Neighbors, parking attendants, taxi drivers, forklift drivers, self-employed jewelers, hallway drunks (their votes also count) and known neighborhood persons, individuals spanning several generations were the chosen sample to sound out opinions “from the bottom” They, the “beneficiaries” of the violence of the past six decades, which has become a source of legitimation of power, should have been the most interested in the official dictate.

In vain. Of those questioned, none had seen the act, heard the speech or witnessed the artistic gala. The wittier ones told me they had just turned on the TV without the sound, waiting for the entire ceremony to be over, so they said they had seen “Raul in uniform and a sunhat”. “Don’t ask me anything, just tell me what you thought of General Sunhat”, one of the surveyed countered. It’s marvelous what tact the man on the street has to always discover the most obvious of any event.

Many of the members of the opposition and of independent journalism, however, often listen to the official speeches. It is an exercise in discipline or self-flagellation, depending on your point of view, in which we train ourselves to read signs or to interpret the coded language of the Druids in olive-green. Given the secrecy and the erratic nature of official politics, there are few options left for us, so, at the very least, we speculate about the intentions of the [ivory] tower. However, this time we were left wanting: General Sunhat’s speech contributed nothing at all.

Obviously, only the attendees — guests or those obligated to attend — under the punishing hot Santiago sun, and dissidents, set up at home in front of our TVs, had the infinite patience to listen again to the boring fable of what was really a clumsy attack on an army headquarters of the Cuban Republic, once again glorified as an unparalleled act of heroism in the most lackluster and deficient ceremony yet organized for the occasion.

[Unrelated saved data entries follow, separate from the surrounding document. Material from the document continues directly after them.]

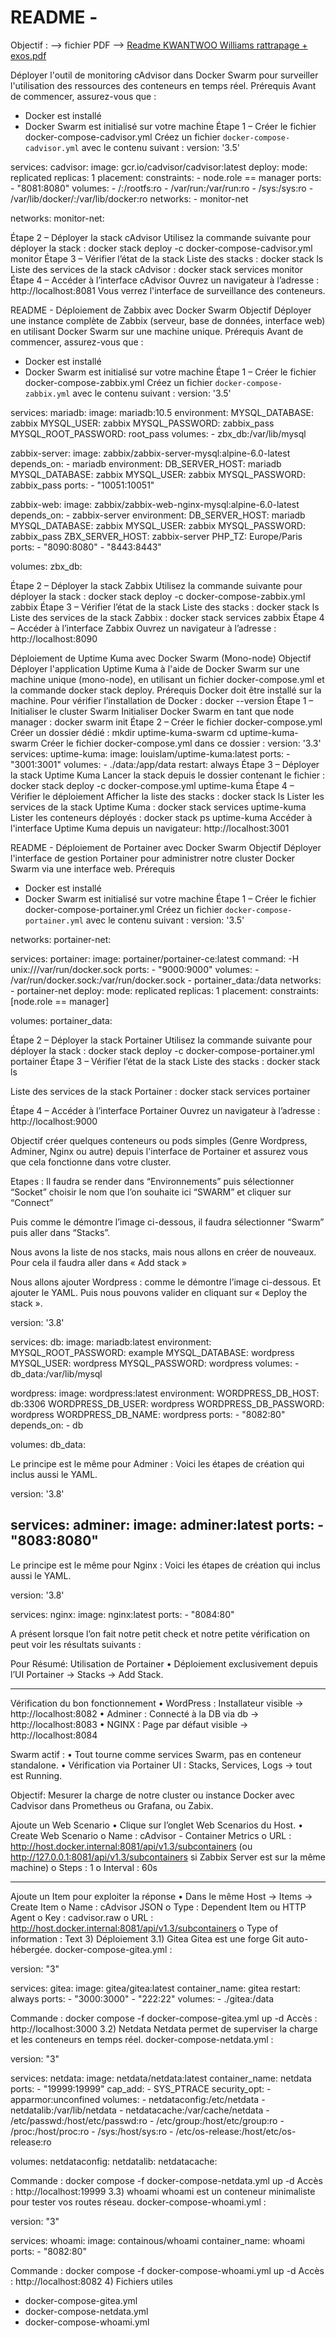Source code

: # README -
Objectif : --> fichier PDF --> [Readme KWANTWOO Williams rattrapage + exos.pdf](https://github.com/user-attachments/files/20993677/Readme.KWANTWOO.Williams.rattrapage.%2B.exos.pdf)


Déployer l'outil de monitoring cAdvisor dans Docker Swarm pour surveiller l'utilisation des ressources des conteneurs en temps réel.
 Prérequis
Avant de commencer, assurez-vous que :
- Docker est installé
- Docker Swarm est initialisé sur votre machine
Étape 1 – Créer le fichier docker-compose-cadvisor.yml
Créez un fichier `docker-compose-cadvisor.yml` avec le contenu suivant :
version: '3.5'

services:
  cadvisor:
    image: gcr.io/cadvisor/cadvisor:latest
    deploy:
      mode: replicated
      replicas: 1
      placement:
        constraints:
          - node.role == manager
    ports:
      - "8081:8080"
    volumes:
      - /:/rootfs:ro
      - /var/run:/var/run:ro
      - /sys:/sys:ro
      - /var/lib/docker/:/var/lib/docker:ro
    networks:
      - monitor-net

networks:
  monitor-net:

Étape 2 – Déployer la stack cAdvisor
Utilisez la commande suivante pour déployer la stack :
docker stack deploy -c docker-compose-cadvisor.yml monitor
 Étape 3 – Vérifier l’état de la stack
Liste des stacks :
docker stack ls
Liste des services de la stack cAdvisor :
docker stack services monitor
Étape 4 – Accéder à l’interface cAdvisor
Ouvrez un navigateur à l’adresse :
http://localhost:8081
Vous verrez l'interface de surveillance des conteneurs.
 
 










README - Déploiement de Zabbix avec Docker Swarm
 Objectif
Déployer une instance complète de Zabbix (serveur, base de données, interface web) en utilisant Docker Swarm sur une machine unique.
 Prérequis
Avant de commencer, assurez-vous que :
- Docker est installé
- Docker Swarm est initialisé sur votre machine
Étape 1 – Créer le fichier docker-compose-zabbix.yml
Créez un fichier `docker-compose-zabbix.yml` avec le contenu suivant :
version: '3.5'

services:
  mariadb:
    image: mariadb:10.5
    environment:
      MYSQL_DATABASE: zabbix
      MYSQL_USER: zabbix
      MYSQL_PASSWORD: zabbix_pass
      MYSQL_ROOT_PASSWORD: root_pass
    volumes:
      - zbx_db:/var/lib/mysql

  zabbix-server:
    image: zabbix/zabbix-server-mysql:alpine-6.0-latest
    depends_on:
      - mariadb
    environment:
      DB_SERVER_HOST: mariadb
      MYSQL_DATABASE: zabbix
      MYSQL_USER: zabbix
      MYSQL_PASSWORD: zabbix_pass
    ports:
      - "10051:10051"

  zabbix-web:
    image: zabbix/zabbix-web-nginx-mysql:alpine-6.0-latest
    depends_on:
      - zabbix-server
    environment:
      DB_SERVER_HOST: mariadb
      MYSQL_DATABASE: zabbix
      MYSQL_USER: zabbix
      MYSQL_PASSWORD: zabbix_pass
      ZBX_SERVER_HOST: zabbix-server
      PHP_TZ: Europe/Paris
    ports:
      - "8090:8080"
      - "8443:8443"

volumes:
  zbx_db:

 Étape 2 – Déployer la stack Zabbix
Utilisez la commande suivante pour déployer la stack :
docker stack deploy -c docker-compose-zabbix.yml zabbix
 Étape 3 – Vérifier l’état de la stack
Liste des stacks :
docker stack ls
Liste des services de la stack Zabbix :
docker stack services zabbix
Étape 4 – Accéder à l’interface Zabbix
Ouvrez un navigateur à l’adresse :
http://localhost:8090
 


Déploiement de Uptime Kuma avec Docker Swarm (Mono-node)
Objectif
Déployer l'application Uptime Kuma à l'aide de Docker Swarm sur une machine unique (mono-node), en utilisant un fichier docker-compose.yml et la commande docker stack deploy.
 Prérequis
Docker doit être installé sur la machine.
Pour vérifier l’installation de Docker :
docker --version
Étape 1 – Initialiser le cluster Swarm
Initialiser Docker Swarm en tant que node manager :
docker swarm init
Étape 2 – Créer le fichier docker-compose.yml
Créer un dossier dédié :
mkdir uptime-kuma-swarm
cd uptime-kuma-swarm
Créer le fichier docker-compose.yml dans ce dossier :
version: '3.3'
services:
  uptime-kuma:
    image: louislam/uptime-kuma:latest
    ports:
      - "3001:3001"
    volumes:
      - ./data:/app/data
    restart: always
Étape 3 – Déployer la stack Uptime Kuma
Lancer la stack depuis le dossier contenant le fichier :
docker stack deploy -c docker-compose.yml uptime-kuma
Étape 4 – Vérifier le déploiement
Afficher la liste des stacks :
docker stack ls
Lister les services de la stack Uptime Kuma :
docker stack services uptime-kuma
Lister les conteneurs déployés :
docker stack ps uptime-kuma
Accéder à l'interface Uptime Kuma depuis un navigateur:
http://localhost:3001



README - Déploiement de Portainer avec Docker Swarm
Objectif
Déployer l'interface de gestion Portainer pour administrer notre cluster Docker Swarm via une interface web.
Prérequis
- Docker est installé
- Docker Swarm est initialisé sur votre machine
Étape 1 – Créer le fichier docker-compose-portainer.yml
Créez un fichier `docker-compose-portainer.yml` avec le contenu suivant :
version: '3.5'

networks:
  portainer-net:

services:
  portainer:
    image: portainer/portainer-ce:latest
    command: -H unix:///var/run/docker.sock
    ports:
      - "9000:9000"
    volumes:
      - /var/run/docker.sock:/var/run/docker.sock
      - portainer_data:/data
    networks:
      - portainer-net
    deploy:
      mode: replicated
      replicas: 1
      placement:
        constraints: [node.role == manager]

volumes:
  portainer_data:

Étape 2 – Déployer la stack Portainer
Utilisez la commande suivante pour déployer la stack :
docker stack deploy -c docker-compose-portainer.yml portainer
Étape 3 – Vérifier l’état de la stack
Liste des stacks :
docker stack ls
 

Liste des services de la stack Portainer :
docker stack services portainer
 




Étape 4 – Accéder à l’interface Portainer
Ouvrez un navigateur à l’adresse :
http://localhost:9000 
  













Objectif
créer quelques conteneurs ou pods simples (Genre Wordpress, Adminer, Nginx ou autre) depuis l'interface de Portainer et assurez vous que cela fonctionne dans votre cluster.

Etapes : 
Il faudra se render dans “Environnements” puis sélectionner “Socket”  choisir le nom que l’on souhaite ici “SWARM” et cliquer sur “Connect”
 


Puis comme le démontre l’image ci-dessous, il faudra sélectionner “Swarm” puis aller dans “Stacks”.
 
Nous avons la liste de nos stacks, mais nous allons en créer de nouveaux. Pour cela il faudra aller dans « Add stack »

 


Nous allons ajouter Wordpress : comme le démontre l’image ci-dessous. Et ajouter le YAML. Puis nous pouvons valider en cliquant sur « Deploy the stack ».
 
version: '3.8'

services:
  db:
    image: mariadb:latest
    environment:
      MYSQL_ROOT_PASSWORD: example
      MYSQL_DATABASE: wordpress
      MYSQL_USER: wordpress
      MYSQL_PASSWORD: wordpress
    volumes:
      - db_data:/var/lib/mysql

  wordpress:
    image: wordpress:latest
    environment:
      WORDPRESS_DB_HOST: db:3306
      WORDPRESS_DB_USER: wordpress
      WORDPRESS_DB_PASSWORD: wordpress
      WORDPRESS_DB_NAME: wordpress
    ports:
      - "8082:80"
    depends_on:
      - db

volumes:
  db_data:


 
 


Le principe est le même pour Adminer : Voici les étapes de création qui inclus aussi le YAML.
 
version: '3.8'

services:
  adminer:
    image: adminer:latest
    ports:
      - "8083:8080"
----
 



Le principe est le même pour Nginx : Voici les étapes de création qui inclus aussi le YAML.

 
version: '3.8'

services:
  nginx:
    image: nginx:latest
    ports:
      - "8084:80"

 

A présent lorsque l’on fait notre petit check et notre petite vérification on peut voir les résultats suivants :
 
 
 

Pour Résumé: 
Utilisation de Portainer
•	Déploiement exclusivement depuis l’UI Portainer → Stacks → Add Stack.
________________________________________
 Vérification du bon fonctionnement
•	WordPress : Installateur visible → http://localhost:8082
•	Adminer : Connecté à la DB via db → http://localhost:8083
•	NGINX : Page par défaut visible → http://localhost:8084


Swarm actif :
•	Tout tourne comme services Swarm, pas en conteneur standalone.
•	Vérification via Portainer UI : Stacks, Services, Logs → tout est Running.



Objectif: 
Mesurer la charge de notre cluster ou instance Docker avec Cadvisor dans Prometheus ou Grafana, ou Zabix.

Ajoute un Web Scenario
•	Clique sur l’onglet Web Scenarios du Host.
•	Create Web Scenario
o	Name : cAdvisor - Container Metrics
o	URL : http://host.docker.internal:8081/api/v1.3/subcontainers
(ou http://127.0.0.1:8081/api/v1.3/subcontainers si Zabbix Server est sur la même machine)
o	Steps : 1
o	Interval : 60s
________________________________________
Ajoute un Item pour exploiter la réponse
•	Dans le même Host → Items → Create Item
o	Name : cAdvisor JSON
o	Type : Dependent Item ou HTTP Agent
o	Key : cadvisor.raw
o	URL : http://host.docker.internal:8081/api/v1.3/subcontainers
o	Type of information : Text
 3) Déploiement
3.1) Gitea
Gitea est une forge Git auto-hébergée.
docker-compose-gitea.yml :

version: "3"

services:
  gitea:
    image: gitea/gitea:latest
    container_name: gitea
    restart: always
    ports:
      - "3000:3000"
      - "222:22"
    volumes:
      - ./gitea:/data

Commande : docker compose -f docker-compose-gitea.yml up -d
Accès : http://localhost:3000
3.2) Netdata
Netdata permet de superviser la charge et les conteneurs en temps réel.
docker-compose-netdata.yml :

version: "3"

services:
  netdata:
    image: netdata/netdata:latest
    container_name: netdata
    ports:
      - "19999:19999"
    cap_add:
      - SYS_PTRACE
    security_opt:
      - apparmor:unconfined
    volumes:
      - netdataconfig:/etc/netdata
      - netdatalib:/var/lib/netdata
      - netdatacache:/var/cache/netdata
      - /etc/passwd:/host/etc/passwd:ro
      - /etc/group:/host/etc/group:ro
      - /proc:/host/proc:ro
      - /sys:/host/sys:ro
      - /etc/os-release:/host/etc/os-release:ro

volumes:
  netdataconfig:
  netdatalib:
  netdatacache:

Commande : docker compose -f docker-compose-netdata.yml up -d
Accès : http://localhost:19999
3.3) whoami
whoami est un conteneur minimaliste pour tester vos routes réseau.
docker-compose-whoami.yml :

version: "3"

services:
  whoami:
    image: containous/whoami
    container_name: whoami
    ports:
      - "8082:80"

Commande : docker compose -f docker-compose-whoami.yml up -d
Accès : http://localhost:8082
4)  Fichiers utiles

- docker-compose-gitea.yml
- docker-compose-netdata.yml
- docker-compose-whoami.yml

The speeches of the “friends” who attended the event, some presidents and other individuals representing countries in the region, were also at the height of the date: in the subsoil. Ignorance about the history of this country, about the reality we live today and of the most painful footprints on which Cubans walk today was obvious. It was no wonder, for example, that the President of St. Lucia had the unfortunate idea to remind us of the participation (interference) of the government of Cuba in Africa during the war in Angola, according to him “an example of solidarity and a feeling of racial equity” on the part of the Cuban people. Some political leaders in the region can’t understand that, sometimes, the more proper thing is to remain discreetly silent.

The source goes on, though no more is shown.